Solving the Standard Model Problems in Softened Gravity

TL;DR

This paper proposes a softened gravity framework that addresses the Higgs naturalness problem, incorporates neutrino physics and dark matter, and aligns with inflationary models, all while maintaining naturalness and stability.

Contribution

It introduces a model extending Einstein gravity with quadratic curvature and Higgs coupling, integrating right-handed neutrinos, and demonstrating natural solutions to multiple fundamental problems.

Findings

Higgs naturalness is maintained with softened gravity at energies below 10^{11} GeV.

The model naturally includes neutrino oscillations, dark matter, and baryon asymmetry.

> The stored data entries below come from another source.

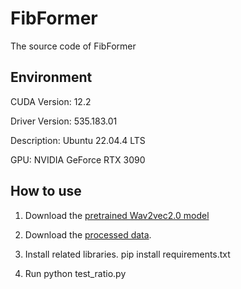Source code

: # FibFormer
The source code of FibFormer

## Environment

CUDA Version: 12.2

Driver Version: 535.183.01

Description: Ubuntu 22.04.4 LTS

GPU: NVIDIA GeForce RTX 3090

## How to use

  1. Download the [pretrained Wav2vec2.0 model]( https://huggingface.co/facebook/wav2vec2-base-960h)
  2. Download the [processed data](https://pan.baidu.com/s/1yjgVgE_CCEMqa220OWMnWg?pwd=ar2b).

  3. Install related libraries. pip install requirements.txt
  4. Run python test_ratio.py



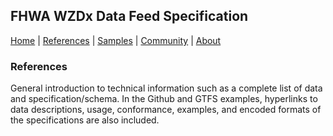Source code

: 
## FHWA WZDx Data Feed Specification

[Home](https://fhwadatarep.github.io/demo/) | [References](https://fhwadatarep.github.io/demo/references) | [Samples](https://fhwadatarep.github.io/demo/) | [Community](https://fhwadatarep.github.io/demo/) | [About](https://fhwadatarep.github.io/demo/)


### References

General introduction to technical information such as a complete list of data and specification/schema. In the Github and GTFS examples, hyperlinks to data descriptions, usage, conformance, examples, and encoded formats of the specifications are also included.
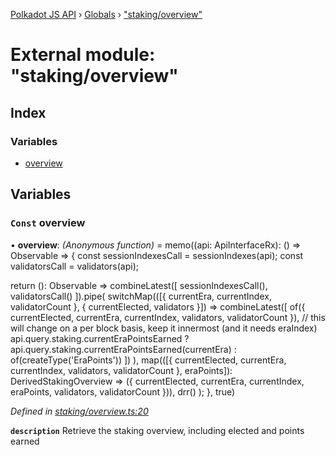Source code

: [Polkadot JS API](../README.md) › [Globals](../globals.md) › ["staking/overview"](_staking_overview_.md)

# External module: "staking/overview"

## Index

### Variables

* [overview](_staking_overview_.md#const-overview)

## Variables

### `Const` overview

• **overview**: *(Anonymous function)* =  memo((api: ApiInterfaceRx): () => Observable<DerivedStakingOverview> => {
  const sessionIndexesCall = sessionIndexes(api);
  const validatorsCall = validators(api);

  return (): Observable<DerivedStakingOverview> =>
    combineLatest([
      sessionIndexesCall(),
      validatorsCall()
    ]).pipe(
      switchMap(([{ currentEra, currentIndex, validatorCount }, { currentElected, validators }]) =>
        combineLatest([
          of({ currentElected, currentEra, currentIndex, validators, validatorCount }),
          // this will change on a per block basis, keep it innermost (and it needs eraIndex)
          api.query.staking.currentEraPointsEarned
            ? api.query.staking.currentEraPointsEarned<EraPoints>(currentEra)
            : of(createType('EraPoints'))
        ])
      ),
      map(([{ currentElected, currentEra, currentIndex, validators, validatorCount }, eraPoints]): DerivedStakingOverview => ({
        currentElected, currentEra, currentIndex, eraPoints, validators, validatorCount
      })),
      drr()
    );
}, true)

*Defined in [staking/overview.ts:20](https://github.com/polkadot-js/api/blob/2371d6a29c/packages/api-derive/src/staking/overview.ts#L20)*

**`description`** Retrieve the staking overview, including elected and points earned
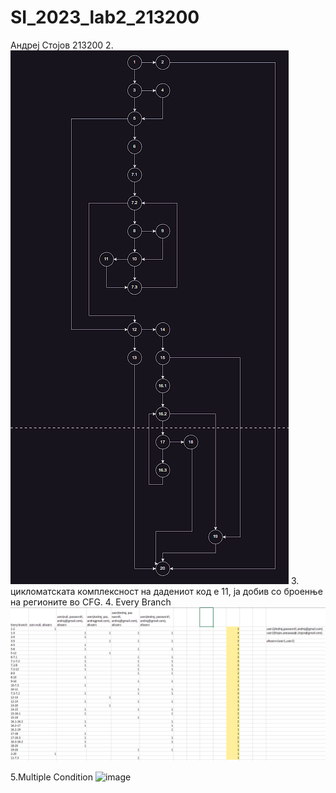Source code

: # SI_2023_lab2_213200
Андреј Стојов 213200
2.
![image](https://github.com/AndrejStojov/SI_2023_lab2_213200/blob/master/241069801-d4ab337a-1149-4e05-abe7-54f46624bd73.png)
3. цикломатската комплексност на дадениот код е 11, ја добив со броенње на регионите во CFG.
4. Every Branch
![image](https://github.com/AndrejStojov/SI_2023_lab2_213200/blob/master/241086491-9cdbb098-ceaa-447a-b459-2bf82ad48378.png)

5.Multiple Condition
![image](https://github.com/AndrejStojov/SI_2023_lab2_213200/assets/108288987/80941285-cb46-4b1b-9a5d-e5ae05759529)
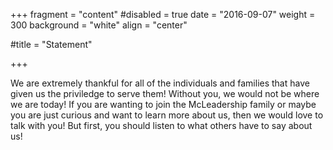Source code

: +++
fragment = "content"
#disabled = true
date = "2016-09-07"
weight = 300
background = "white"
align = "center"

#title = "Statement"

+++

We are extremely thankful for all of the individuals and families that have given us the priviledge to serve them! Without you, we would not be where we are today! If you are wanting to join the McLeadership family or maybe you are just curious and want to learn more about us, then we would love to talk with you! But first, you should listen to what others have to say about us!    
  


  


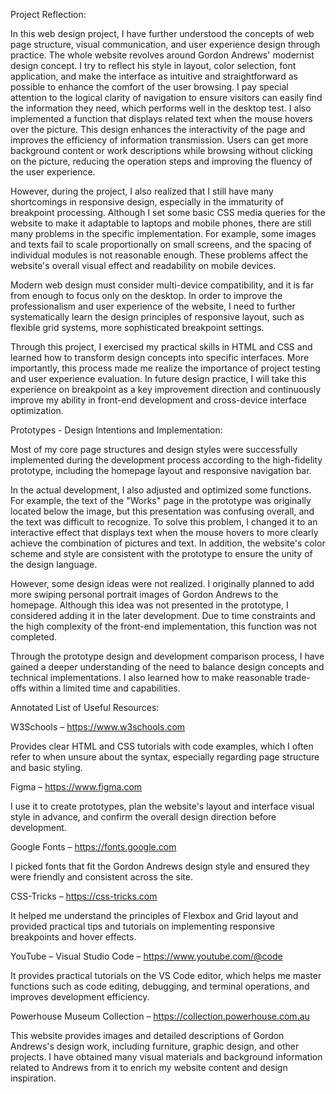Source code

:Project Reflection: 

In this web design project, I have further understood the concepts of web page structure, visual communication, and user experience design through practice. The whole website revolves around Gordon Andrews' modernist design concept. I try to reflect his style in layout, color selection, font application,  and make the interface as intuitive and straightforward as possible to enhance the comfort of the user browsing. I pay special attention to the logical clarity of navigation to ensure visitors can easily find the information they need, which performs well in the desktop test. I also implemented a function that displays related text when the mouse hovers over the picture. This design enhances the interactivity of the page and improves the efficiency of information transmission. Users can get more background content or work descriptions while browsing without clicking on the picture, reducing the operation steps and improving the fluency of the user experience.

However, during the project, I also realized that I still have many shortcomings in responsive design, especially in the immaturity of breakpoint processing. Although I set some basic CSS media queries for the website to make it adaptable to laptops and mobile phones, there are still many problems in the specific implementation. For example, some images and texts fail to scale proportionally on small screens, and the spacing of individual modules is not reasonable enough. These problems affect the website's overall visual effect and readability on mobile devices.

Modern web design must consider multi-device compatibility, and it is far from enough to focus only on the desktop. In order to improve the professionalism and user experience of the website, I need to further systematically learn the design principles of responsive layout, such as flexible grid systems, more sophisticated breakpoint settings.

Through this project, I exercised my practical skills in HTML and CSS and learned how to transform design concepts into specific interfaces. More importantly, this process made me realize the importance of project testing and user experience evaluation. In future design practice, I will take this experience on breakpoint as a key improvement direction and continuously improve my ability in front-end development and cross-device interface optimization.



Prototypes - Design Intentions and Implementation:

Most of my core page structures and design styles were successfully implemented during the development process according to the high-fidelity prototype, including the homepage layout and responsive navigation bar.

In the actual development, I also adjusted and optimized some functions. For example, the text of the "Works" page in the prototype was originally located below the image, but this presentation was confusing overall, and the text was difficult to recognize. To solve this problem, I changed it to an interactive effect that displays text when the mouse hovers to more clearly achieve the combination of pictures and text. In addition, the website's color scheme and style are consistent with the prototype to ensure the unity of the design language.

However, some design ideas were not realized. I originally planned to add more swiping personal portrait images of Gordon Andrews to the homepage. Although this idea was not presented in the prototype, I considered adding it in the later development. Due to time constraints and the high complexity of the front-end implementation, this function was not completed.

Through the prototype design and development comparison process, I have gained a deeper understanding of the need to balance design concepts and technical implementations. I also learned how to make reasonable trade-offs within a limited time and capabilities.



Annotated List of Useful Resources:


W3Schools – https://www.w3schools.com

Provides clear HTML and CSS tutorials with code examples, which I often refer to when unsure about the syntax, especially regarding page structure and basic styling.

Figma – https://www.figma.com

I use it to create prototypes, plan the website's layout and interface visual style in advance, and confirm the overall design direction before development.

Google Fonts – https://fonts.google.com

I picked fonts that fit the Gordon Andrews design style and ensured they were friendly and consistent across the site.

CSS-Tricks – https://css-tricks.com

It helped me understand the principles of Flexbox and Grid layout and provided practical tips and tutorials on implementing responsive breakpoints and hover effects.

YouTube – Visual Studio Code – https://www.youtube.com/@code

It provides practical tutorials on the VS Code editor, which helps me master functions such as code editing, debugging, and terminal operations, and improves development efficiency.

Powerhouse Museum Collection – https://collection.powerhouse.com.au

This website provides images and detailed descriptions of Gordon Andrews's design work, including furniture, graphic design, and other projects. I have obtained many visual materials and background information related to Andrews from it to enrich my website content and design inspiration.
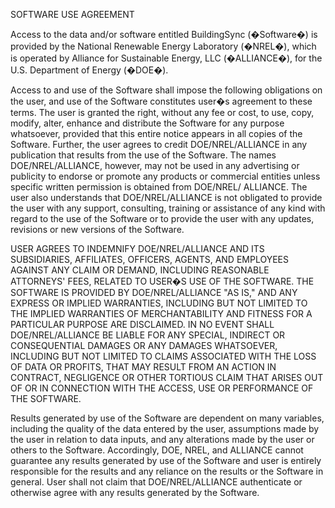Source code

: SOFTWARE USE AGREEMENT

Access to the data and/or software entitled BuildingSync (�Software�) is 
provided by the National Renewable Energy Laboratory (�NREL�), which is 
operated by Alliance for Sustainable Energy, LLC (�ALLIANCE�), for the 
U.S. Department of Energy (�DOE�).

Access to and use of the Software shall impose the following obligations 
on the user, and use of the Software constitutes user�s agreement to 
these terms. The user is granted the right, without any fee or cost, to 
use, copy, modify, alter, enhance and distribute the Software for any 
purpose whatsoever, provided that this entire notice appears in all 
copies of the Software.  Further, the user agrees to credit 
DOE/NREL/ALLIANCE in any publication that results from the use of the 
Software.  The names DOE/NREL/ALLIANCE, however, may not be used in any 
advertising or publicity to endorse or promote any products or 
commercial entities unless specific written permission is obtained from 
DOE/NREL/ ALLIANCE.  The user also understands that DOE/NREL/ALLIANCE is 
not obligated to provide the user with any support, consulting, training 
or assistance of any kind with regard to the use of the Software or to 
provide the user with any updates, revisions or new versions of the 
Software.

USER AGREES TO INDEMNIFY DOE/NREL/ALLIANCE AND ITS SUBSIDIARIES, 
AFFILIATES, OFFICERS, AGENTS, AND EMPLOYEES AGAINST ANY CLAIM OR DEMAND, 
INCLUDING REASONABLE ATTORNEYS' FEES, RELATED TO USER�S USE OF THE 
SOFTWARE.  THE SOFTWARE IS PROVIDED BY DOE/NREL/ALLIANCE "AS IS," AND 
ANY EXPRESS OR IMPLIED WARRANTIES, INCLUDING BUT NOT LIMITED TO THE 
IMPLIED WARRANTIES OF MERCHANTABILITY AND FITNESS FOR A PARTICULAR
PURPOSE ARE DISCLAIMED.  IN NO EVENT SHALL DOE/NREL/ALLIANCE BE LIABLE 
FOR ANY SPECIAL, INDIRECT OR CONSEQUENTIAL DAMAGES OR ANY DAMAGES 
WHATSOEVER, INCLUDING BUT NOT LIMITED TO CLAIMS ASSOCIATED WITH THE LOSS 
OF DATA OR PROFITS, THAT MAY RESULT FROM AN ACTION IN CONTRACT, 
NEGLIGENCE OR OTHER TORTIOUS CLAIM THAT ARISES OUT OF OR IN CONNECTION 
WITH THE ACCESS, USE OR PERFORMANCE OF THE SOFTWARE.

Results generated by use of the Software are dependent on many 
variables, including the quality of the data entered by the user, 
assumptions made by the user in relation to data inputs, and any 
alterations made by the user or others to the Software.  Accordingly, 
DOE, NREL, and ALLIANCE cannot guarantee any results generated by use 
of the Software and user is entirely responsible for the results and any 
reliance on the results or the Software in general.  User shall not 
claim that DOE/NREL/ALLIANCE authenticate or otherwise agree with any 
results generated by the Software.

Inflation can be realized via a Starobinsky-like mechanism even in a metastable vacuum.

Abstract

The Higgs naturalness problem is solved if the growth of Einstein's gravitational interaction is softened at an energy $ \lesssim 10^{11}\,$GeV (softened gravity). We work here within an explicit realization where the Einstein-Hilbert Lagrangian is extended to include terms quadratic in the curvature and a non-minimal coupling with the Higgs. We show that this solution is preserved by adding three right-handed neutrinos with masses below the electroweak scale, accounting for neutrino oscillations, dark matter and the baryon asymmetry. The smallness of the right-handed neutrino masses (compared to the Planck scale) and the QCD $\theta$-term are also shown to be natural. We prove that a possible gravitational source of CP violation cannot spoil the model, thanks to the presence of right-handed neutrinos. Inflation is approximately described by the Starobinsky model in this context, and can occur even if we live in a metastable vacuum.